4.3 WMA limits should normally be fixed taking into account (a) the cash flows, (b) the variation in the rate of flow of revenues and expenditure and consequent mismatches, and (c) the capacity of a State to raise resources on its own to cover such mismatches. Ideally, such an exercise should be done for each State and should be adjusted to seasonal conditions. However, with twenty three States, and different seasonal variations in different States, it is not practical to evolve any scheme taking all these factors into account. Furthermore, if the RBI has to deal with the WMA problems of States concurrently, taking all these factors into account, it would have to do so on the basis of its own judgement which could become arbitrary.
4.4 The WMA limits for States have, therefore, to be evolved on the basis of some general principle. This may also appear arbitrary, but, it will at least be transparent and will be known ex ante. The RBI will have to provide a space within which legitimate mismatches can reasonably be expected to be handled. It should be the job of the financial manager, and not the RBI to fine tune flows of revenues and expenditures through the year within such space.
4.5 In view of the above, for fixing WMA limits, a logical surrogate for cash flows will be the total expenditure as a base. However, a justifiable fear has been expressed in the past that, linking of WMA limits to expenditure may provide an incentive for larger and more imprudent expenditures. The Committee has, therefore, modified this base so as to omit revenue deficit. Revenue expenditure minus the revenue deficit, which equals the revenue receipts, is the recommended base.

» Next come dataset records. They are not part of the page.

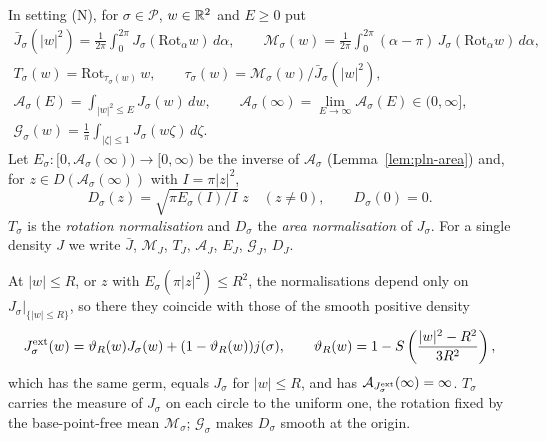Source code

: \begin{definition}\label{def:pln-normalisations}
In setting (N), for $\sigma\in\mathcal P$, $w\in\R^2$ and $E\ge0$ put
\begin{gather*}
 \bar J_\sigma(|w|^2)=\frac1{2\pi}\int_0^{2\pi}J_\sigma(\mathrm{Rot}_\alpha w)\,d\alpha,\qquad
 \mathcal M_\sigma(w)=\frac1{2\pi}\int_0^{2\pi}(\alpha-\pi)\,J_\sigma(\mathrm{Rot}_\alpha w)\,d\alpha,\\
 T_\sigma(w)=\mathrm{Rot}_{\tau_\sigma(w)}\,w,\qquad \tau_\sigma(w)=\mathcal M_\sigma(w)/\bar J_\sigma(|w|^2),\\
 \mathcal A_\sigma(E)=\int_{|w|^2\le E}J_\sigma(w)\,dw,\qquad
 \mathcal A_\sigma(\infty)=\lim_{E\to\infty}\mathcal A_\sigma(E)\in(0,\infty],\\
 \mathcal G_\sigma(w)=\frac1\pi\int_{|\zeta|\le1}J_\sigma(w\zeta)\,d\zeta .
\end{gather*}
Let $E_\sigma\colon[0,\mathcal A_\sigma(\infty))\to[0,\infty)$ be the inverse of $\mathcal A_\sigma$
(Lemma~\ref{lem:pln-area}) and, for $z\in D(\mathcal A_\sigma(\infty))$ with $I=\pi|z|^2$,
\[
 D_\sigma(z)=\sqrt{\pi E_\sigma(I)/I}\;z\quad(z\ne0),\qquad D_\sigma(0)=0 .
\]
$T_\sigma$ is the \emph{rotation normalisation} and $D_\sigma$ the \emph{area normalisation} of $J_\sigma$.
For a single density $J$ we write $\bar J$, $\mathcal M_J$, $T_J$, $\mathcal A_J$, $E_J$, $\mathcal G_J$, $D_J$.
\end{definition}

At $|w|\le R$, or $z$ with $E_\sigma(\pi|z|^2)\le R^2$, the normalisations depend only on $J_\sigma|_{\{|w|\le R\}}$, so there they coincide with those of the smooth positive density
\[
 J^{\rm ext}_\sigma(w)=\vartheta_R(w)J_\sigma(w)+(1-\vartheta_R(w))j(\sigma),\qquad
 \vartheta_R(w)=1-S\left(\frac{|w|^2-R^2}{3R^2}\right),
\]
which has the same germ, equals $J_\sigma$ for $|w|\le R$, and has $\mathcal A_{J^{\rm ext}_\sigma}(\infty)=\infty$. $T_\sigma$ carries the measure of $J_\sigma$ on each circle to the uniform one, the rotation fixed by the base-point-free mean $\mathcal M_\sigma$; $\mathcal G_\sigma$ makes $D_\sigma$ smooth at the origin.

4.6 In the case of capital expenditure, similar consideration do not apply. Capital expenditure has to be matched by a revenue surplus or capital receipts. A revenue surplus financing capital expenditure is a welcome development. Borrowings by the States are regulated by the RBI and the Government of India. Therefore, till such time as the States have free access to the market, the risks involved in accepting revenue expenditure as a base would not apply to capital expenditure to the extent that it is within the approved borrowing programme. The Committee has accordingly adopted revenue receipts plus capital expenditure as the base. The impression gathered from the discussions with the Finance Secretaries was that none of them had objection to such a base.
Split Level of WMA
4.7 While discussing with the Finance Secretaries, the Committee noted that some of the Finance Secretaries wanted a split level of WMA, as had been determined in the case of the Centre. It was observed that the States do not have a regular seasonal pattern of this type in the mismatch of their revenues and expenditures. However, there are two periods in which they all seem to be facing an acute liquidity problem. One is in the month of April, in which pending bills spill over from the previous year. This problem is further accentuated by the fact that the releases from the Government of India come late in this month. The other period is later in the year when States made advance payments of salaries for major festivals; this period is also one in which there are natural calamities. At the time of major festivals, States disburse salaries in advance of the first of the next month which means that, generally in September or October, many States have two salaries to be paid in one month. This happens also at the time of Christmas in some north eastern States. Natural calamities can also create a difficult liquidity situation. This may be the monsoon season in some States, and the summer season in some others.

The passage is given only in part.